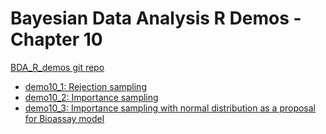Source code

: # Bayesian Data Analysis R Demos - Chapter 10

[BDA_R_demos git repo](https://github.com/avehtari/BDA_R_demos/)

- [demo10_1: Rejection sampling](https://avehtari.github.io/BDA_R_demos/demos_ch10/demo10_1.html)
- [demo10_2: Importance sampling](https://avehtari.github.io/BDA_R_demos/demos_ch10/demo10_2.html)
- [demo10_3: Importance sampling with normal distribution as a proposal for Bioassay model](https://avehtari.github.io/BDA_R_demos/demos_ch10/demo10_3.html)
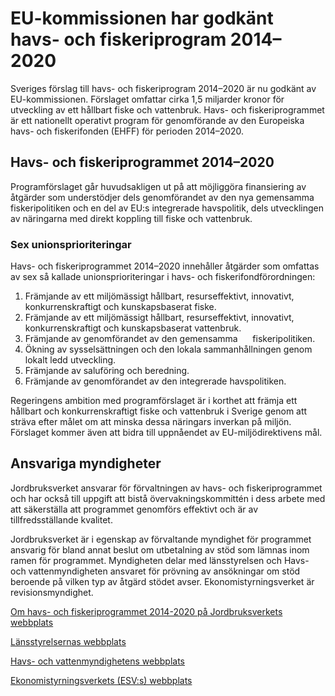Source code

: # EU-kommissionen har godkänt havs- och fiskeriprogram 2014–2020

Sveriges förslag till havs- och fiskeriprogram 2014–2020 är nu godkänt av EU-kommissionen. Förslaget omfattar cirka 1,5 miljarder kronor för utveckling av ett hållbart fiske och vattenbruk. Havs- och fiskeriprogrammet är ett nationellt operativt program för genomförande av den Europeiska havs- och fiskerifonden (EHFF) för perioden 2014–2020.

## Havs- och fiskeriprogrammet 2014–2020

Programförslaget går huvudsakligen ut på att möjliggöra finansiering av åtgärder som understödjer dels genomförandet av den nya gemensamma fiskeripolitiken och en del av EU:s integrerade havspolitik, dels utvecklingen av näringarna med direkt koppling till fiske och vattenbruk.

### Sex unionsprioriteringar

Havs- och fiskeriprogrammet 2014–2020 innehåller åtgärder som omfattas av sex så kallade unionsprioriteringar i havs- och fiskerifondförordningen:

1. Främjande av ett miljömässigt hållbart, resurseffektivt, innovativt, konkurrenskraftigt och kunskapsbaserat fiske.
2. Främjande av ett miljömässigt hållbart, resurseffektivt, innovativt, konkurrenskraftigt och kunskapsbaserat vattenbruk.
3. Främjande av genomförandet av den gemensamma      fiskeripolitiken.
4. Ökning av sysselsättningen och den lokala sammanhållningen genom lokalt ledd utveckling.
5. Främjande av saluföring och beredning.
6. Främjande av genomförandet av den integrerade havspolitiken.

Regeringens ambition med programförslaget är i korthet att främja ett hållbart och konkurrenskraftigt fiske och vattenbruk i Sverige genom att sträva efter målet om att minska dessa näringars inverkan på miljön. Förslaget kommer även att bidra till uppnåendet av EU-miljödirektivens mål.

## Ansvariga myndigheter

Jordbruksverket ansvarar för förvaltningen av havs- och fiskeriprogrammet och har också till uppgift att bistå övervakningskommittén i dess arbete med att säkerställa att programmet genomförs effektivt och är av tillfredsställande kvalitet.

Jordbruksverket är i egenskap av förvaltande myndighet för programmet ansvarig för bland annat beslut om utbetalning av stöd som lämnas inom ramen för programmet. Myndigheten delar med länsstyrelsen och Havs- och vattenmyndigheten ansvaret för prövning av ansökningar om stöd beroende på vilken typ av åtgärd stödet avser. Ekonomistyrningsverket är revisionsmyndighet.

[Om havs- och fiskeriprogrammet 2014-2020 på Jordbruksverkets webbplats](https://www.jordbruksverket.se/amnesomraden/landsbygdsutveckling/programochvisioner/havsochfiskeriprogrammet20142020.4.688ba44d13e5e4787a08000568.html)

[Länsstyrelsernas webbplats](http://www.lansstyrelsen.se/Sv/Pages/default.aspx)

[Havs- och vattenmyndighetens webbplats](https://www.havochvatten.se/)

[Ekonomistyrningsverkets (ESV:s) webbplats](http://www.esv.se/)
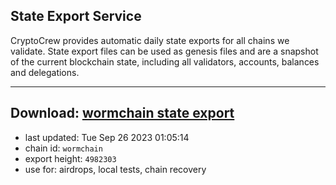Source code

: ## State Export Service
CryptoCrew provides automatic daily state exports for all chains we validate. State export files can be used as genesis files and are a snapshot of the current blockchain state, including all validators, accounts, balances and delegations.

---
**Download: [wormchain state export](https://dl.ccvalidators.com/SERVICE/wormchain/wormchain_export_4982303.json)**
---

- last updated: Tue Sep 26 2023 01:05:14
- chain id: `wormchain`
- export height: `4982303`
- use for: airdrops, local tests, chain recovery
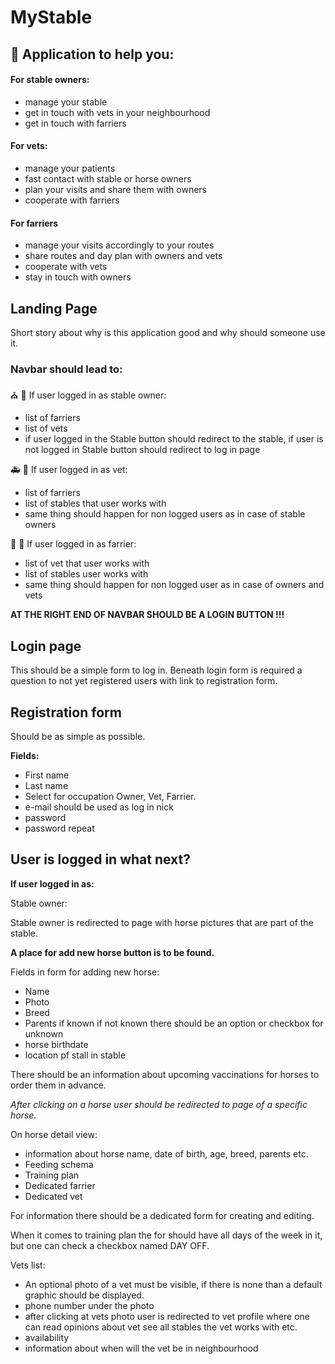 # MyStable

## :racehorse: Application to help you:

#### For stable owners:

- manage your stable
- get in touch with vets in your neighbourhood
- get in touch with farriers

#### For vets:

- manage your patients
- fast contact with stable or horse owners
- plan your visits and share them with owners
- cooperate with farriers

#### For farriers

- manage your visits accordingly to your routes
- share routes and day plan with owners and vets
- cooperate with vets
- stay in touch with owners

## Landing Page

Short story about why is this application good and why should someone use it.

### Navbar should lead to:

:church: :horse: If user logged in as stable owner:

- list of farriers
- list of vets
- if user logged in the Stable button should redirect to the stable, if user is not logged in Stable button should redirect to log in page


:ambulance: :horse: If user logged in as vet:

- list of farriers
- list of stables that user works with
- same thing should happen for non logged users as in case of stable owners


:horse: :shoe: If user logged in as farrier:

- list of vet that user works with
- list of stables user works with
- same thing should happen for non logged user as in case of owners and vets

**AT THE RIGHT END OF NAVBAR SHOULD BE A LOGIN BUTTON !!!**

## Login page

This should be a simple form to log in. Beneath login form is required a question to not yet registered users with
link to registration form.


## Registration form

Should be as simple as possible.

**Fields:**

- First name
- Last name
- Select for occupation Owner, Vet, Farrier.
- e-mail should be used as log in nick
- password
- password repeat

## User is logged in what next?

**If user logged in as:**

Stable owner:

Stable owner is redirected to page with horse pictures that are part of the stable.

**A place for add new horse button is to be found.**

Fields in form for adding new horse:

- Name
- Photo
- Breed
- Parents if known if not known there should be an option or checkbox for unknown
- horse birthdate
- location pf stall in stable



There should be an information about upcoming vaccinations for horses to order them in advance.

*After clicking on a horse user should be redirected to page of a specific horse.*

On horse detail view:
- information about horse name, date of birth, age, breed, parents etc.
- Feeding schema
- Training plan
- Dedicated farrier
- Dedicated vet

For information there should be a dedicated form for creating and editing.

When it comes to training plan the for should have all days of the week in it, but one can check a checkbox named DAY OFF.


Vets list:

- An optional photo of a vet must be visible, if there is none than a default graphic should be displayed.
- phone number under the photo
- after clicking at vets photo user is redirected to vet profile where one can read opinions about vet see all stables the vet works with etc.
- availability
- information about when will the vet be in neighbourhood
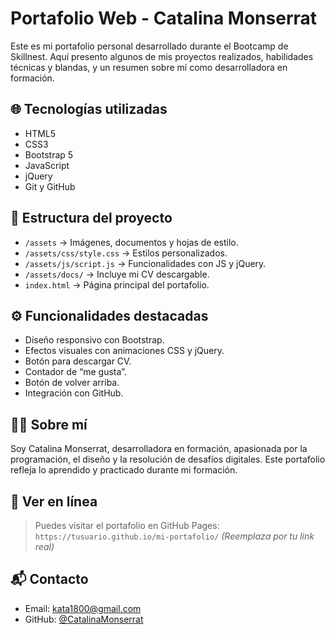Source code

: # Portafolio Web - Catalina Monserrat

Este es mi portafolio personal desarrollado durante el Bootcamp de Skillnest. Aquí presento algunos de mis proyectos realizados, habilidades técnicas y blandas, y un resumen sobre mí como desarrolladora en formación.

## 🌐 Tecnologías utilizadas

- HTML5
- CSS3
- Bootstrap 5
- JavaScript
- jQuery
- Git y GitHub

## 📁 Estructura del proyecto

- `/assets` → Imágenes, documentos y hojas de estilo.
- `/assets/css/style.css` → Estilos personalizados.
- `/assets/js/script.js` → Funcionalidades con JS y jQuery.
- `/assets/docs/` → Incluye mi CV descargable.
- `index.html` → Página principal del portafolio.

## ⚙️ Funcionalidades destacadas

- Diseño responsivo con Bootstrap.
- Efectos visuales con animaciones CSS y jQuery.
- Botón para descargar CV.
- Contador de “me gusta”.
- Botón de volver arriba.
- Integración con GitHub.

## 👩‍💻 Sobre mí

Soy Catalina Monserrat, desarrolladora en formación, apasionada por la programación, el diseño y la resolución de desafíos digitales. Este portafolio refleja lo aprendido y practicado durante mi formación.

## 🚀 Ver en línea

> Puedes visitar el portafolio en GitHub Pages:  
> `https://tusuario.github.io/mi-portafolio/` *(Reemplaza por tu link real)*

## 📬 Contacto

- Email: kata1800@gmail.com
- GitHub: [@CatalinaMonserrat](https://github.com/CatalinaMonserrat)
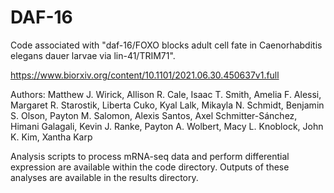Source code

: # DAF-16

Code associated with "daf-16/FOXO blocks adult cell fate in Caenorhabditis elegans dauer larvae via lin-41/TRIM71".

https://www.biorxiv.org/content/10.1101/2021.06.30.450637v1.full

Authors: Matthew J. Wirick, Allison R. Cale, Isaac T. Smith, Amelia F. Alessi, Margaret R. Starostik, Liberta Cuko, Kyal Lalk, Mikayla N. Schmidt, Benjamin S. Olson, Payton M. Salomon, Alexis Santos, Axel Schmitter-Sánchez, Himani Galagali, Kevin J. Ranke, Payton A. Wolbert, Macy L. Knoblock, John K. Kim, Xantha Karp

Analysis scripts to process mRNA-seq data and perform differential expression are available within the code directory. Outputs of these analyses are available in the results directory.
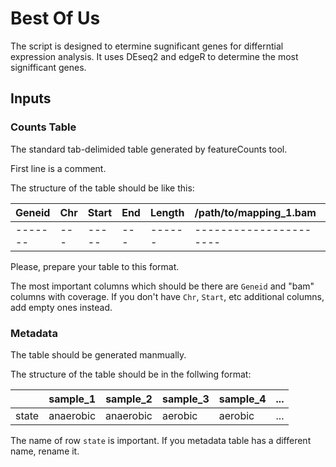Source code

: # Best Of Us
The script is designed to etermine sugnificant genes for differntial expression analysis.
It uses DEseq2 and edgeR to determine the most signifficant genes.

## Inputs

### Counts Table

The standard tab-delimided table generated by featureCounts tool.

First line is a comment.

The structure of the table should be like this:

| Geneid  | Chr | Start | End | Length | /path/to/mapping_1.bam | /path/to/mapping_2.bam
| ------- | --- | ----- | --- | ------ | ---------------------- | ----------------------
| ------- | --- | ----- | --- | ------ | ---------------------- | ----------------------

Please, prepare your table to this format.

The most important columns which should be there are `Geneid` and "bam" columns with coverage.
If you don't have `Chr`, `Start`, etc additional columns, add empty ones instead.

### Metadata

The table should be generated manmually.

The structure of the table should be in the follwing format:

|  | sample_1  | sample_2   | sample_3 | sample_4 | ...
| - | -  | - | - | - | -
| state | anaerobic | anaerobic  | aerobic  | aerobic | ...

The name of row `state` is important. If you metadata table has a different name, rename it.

ASSIGNED TASK - From the line containing "sample_4 | ..." through the end of the material, print each line exactly as it appears.

ANSWER TO THIS PROBLEM -
|  | sample_1  | sample_2   | sample_3 | sample_4 | ...
| - | -  | - | - | - | -
| state | anaerobic | anaerobic  | aerobic  | aerobic | ...

The name of row `state` is important. If you metadata table has a different name, rename it.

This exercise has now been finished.